◆ Work required
How many of the lines below hold the word "PyGame"? Answer only with the number.

BEGIN Provided data

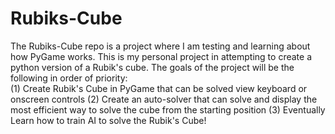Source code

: # Rubiks-Cube
The Rubiks-Cube repo is a project where I am testing and learning about how PyGame works. 
This is my personal project in attempting to create a python version of a Rubik's cube. 
The goals of the project will be the following in order of priority:  
  (1) Create Rubik's Cube in PyGame that can be solved view keyboard or onscreen controls
  (2) Create an auto-solver that can solve and display the most efficient way to solve the cube from the starting position
  (3) Eventually Learn how to train AI to solve the Rubik's Cube!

END Provided data

◆ Exercise solution
2